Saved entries
* * * * * * * * *
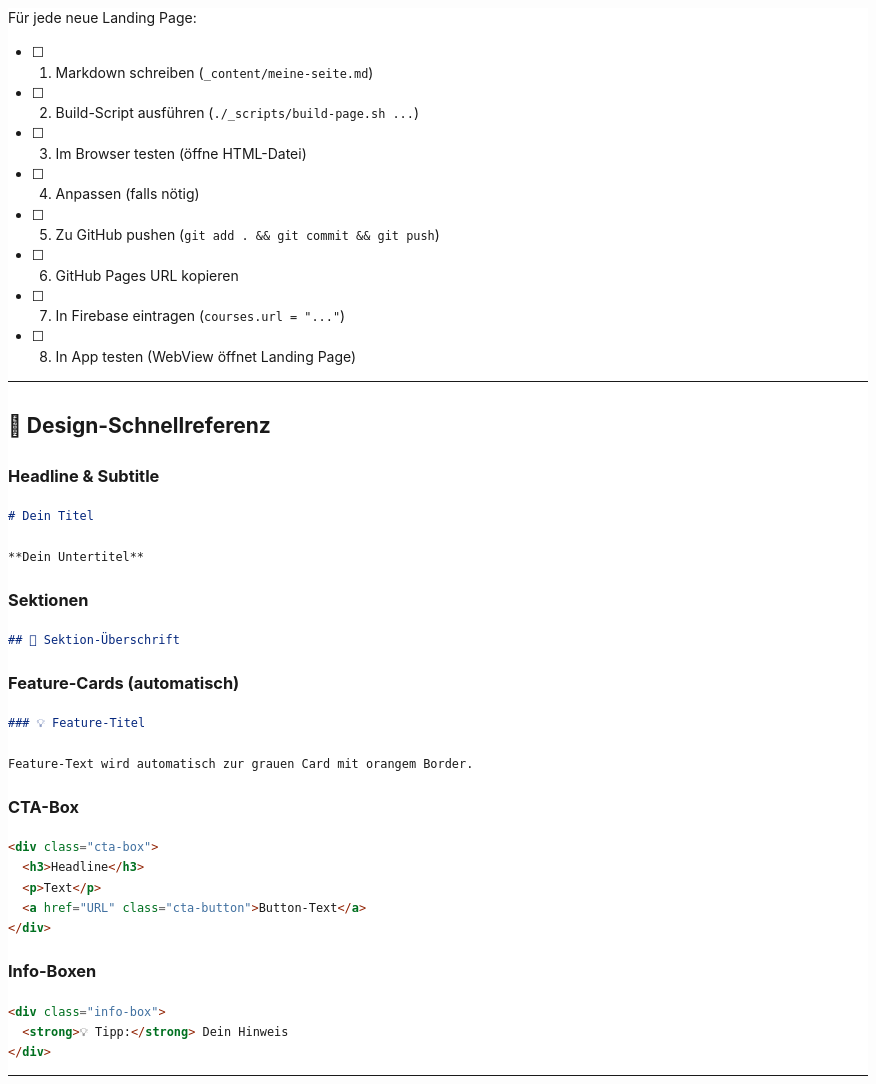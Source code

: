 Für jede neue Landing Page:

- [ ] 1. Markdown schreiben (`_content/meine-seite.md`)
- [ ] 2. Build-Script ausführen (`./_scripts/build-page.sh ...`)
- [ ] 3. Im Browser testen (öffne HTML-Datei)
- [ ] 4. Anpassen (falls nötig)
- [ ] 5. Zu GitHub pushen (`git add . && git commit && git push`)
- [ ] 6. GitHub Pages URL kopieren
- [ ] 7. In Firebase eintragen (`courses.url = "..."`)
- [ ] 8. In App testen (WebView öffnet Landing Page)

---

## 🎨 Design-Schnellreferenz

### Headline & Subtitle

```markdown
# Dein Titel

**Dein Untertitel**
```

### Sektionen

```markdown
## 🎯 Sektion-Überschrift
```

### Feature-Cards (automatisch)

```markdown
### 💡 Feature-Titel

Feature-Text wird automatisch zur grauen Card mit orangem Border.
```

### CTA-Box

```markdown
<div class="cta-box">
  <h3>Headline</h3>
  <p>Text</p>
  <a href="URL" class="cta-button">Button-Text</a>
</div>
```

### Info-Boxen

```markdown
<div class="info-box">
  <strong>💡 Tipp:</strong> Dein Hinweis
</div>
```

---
* * * * * * * * *
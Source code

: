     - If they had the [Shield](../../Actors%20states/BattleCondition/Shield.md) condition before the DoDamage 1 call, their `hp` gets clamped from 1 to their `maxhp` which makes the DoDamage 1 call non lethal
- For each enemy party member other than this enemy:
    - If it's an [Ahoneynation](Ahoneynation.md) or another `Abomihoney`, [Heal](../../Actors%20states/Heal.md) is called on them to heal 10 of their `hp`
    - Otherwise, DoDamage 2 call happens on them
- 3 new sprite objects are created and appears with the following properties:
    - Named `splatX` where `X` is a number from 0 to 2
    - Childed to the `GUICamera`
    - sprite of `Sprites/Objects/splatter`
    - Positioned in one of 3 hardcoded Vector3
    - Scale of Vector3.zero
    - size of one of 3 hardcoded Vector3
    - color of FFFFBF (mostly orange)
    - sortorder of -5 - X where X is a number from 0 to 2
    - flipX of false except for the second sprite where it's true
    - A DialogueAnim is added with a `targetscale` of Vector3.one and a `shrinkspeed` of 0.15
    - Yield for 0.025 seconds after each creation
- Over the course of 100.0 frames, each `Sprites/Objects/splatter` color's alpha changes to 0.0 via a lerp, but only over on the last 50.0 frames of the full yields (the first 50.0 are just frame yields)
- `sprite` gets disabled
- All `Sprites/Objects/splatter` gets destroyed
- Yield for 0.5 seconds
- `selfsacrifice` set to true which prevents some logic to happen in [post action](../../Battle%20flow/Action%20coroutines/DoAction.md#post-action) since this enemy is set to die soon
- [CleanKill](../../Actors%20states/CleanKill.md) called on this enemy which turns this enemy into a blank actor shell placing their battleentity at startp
* * * * * * * * *
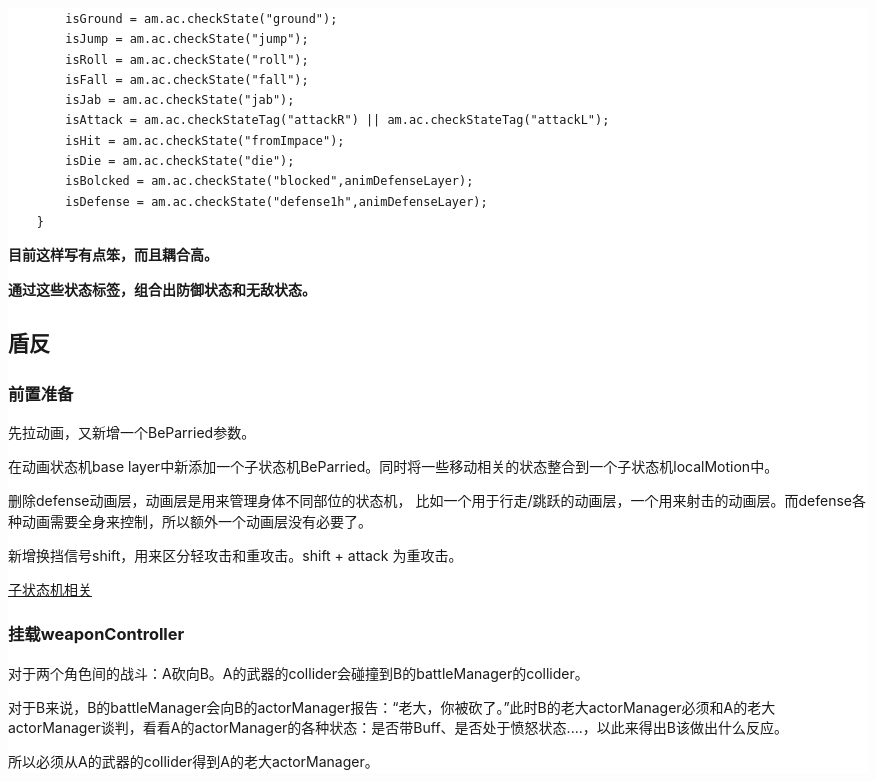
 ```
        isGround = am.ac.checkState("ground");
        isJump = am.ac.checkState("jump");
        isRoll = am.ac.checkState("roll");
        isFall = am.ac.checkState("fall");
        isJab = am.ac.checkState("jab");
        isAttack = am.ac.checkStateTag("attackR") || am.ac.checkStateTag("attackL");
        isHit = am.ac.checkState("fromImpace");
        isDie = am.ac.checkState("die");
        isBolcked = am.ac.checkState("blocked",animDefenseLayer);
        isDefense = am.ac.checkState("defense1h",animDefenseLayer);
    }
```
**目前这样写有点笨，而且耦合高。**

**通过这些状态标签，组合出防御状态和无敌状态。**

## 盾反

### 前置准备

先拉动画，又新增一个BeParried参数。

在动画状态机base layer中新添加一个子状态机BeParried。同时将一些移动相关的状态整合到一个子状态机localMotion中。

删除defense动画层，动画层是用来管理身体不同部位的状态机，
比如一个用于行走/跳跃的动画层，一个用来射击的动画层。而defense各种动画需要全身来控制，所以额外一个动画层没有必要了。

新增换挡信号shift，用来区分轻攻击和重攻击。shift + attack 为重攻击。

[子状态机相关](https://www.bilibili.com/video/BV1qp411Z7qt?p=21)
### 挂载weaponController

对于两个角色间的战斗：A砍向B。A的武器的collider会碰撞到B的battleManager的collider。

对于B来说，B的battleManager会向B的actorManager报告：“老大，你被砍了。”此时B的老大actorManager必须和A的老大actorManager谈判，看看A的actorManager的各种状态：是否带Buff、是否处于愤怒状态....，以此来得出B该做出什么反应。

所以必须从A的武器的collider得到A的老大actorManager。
* * * * * * * * *
● **WORK REQUIRED**
Those lines above that contain the string "automatisch" should be returned.

● **TASK RESPONSE**
### Feature-Cards (automatisch)
Feature-Text wird automatisch zur grauen Card mit orangem Border.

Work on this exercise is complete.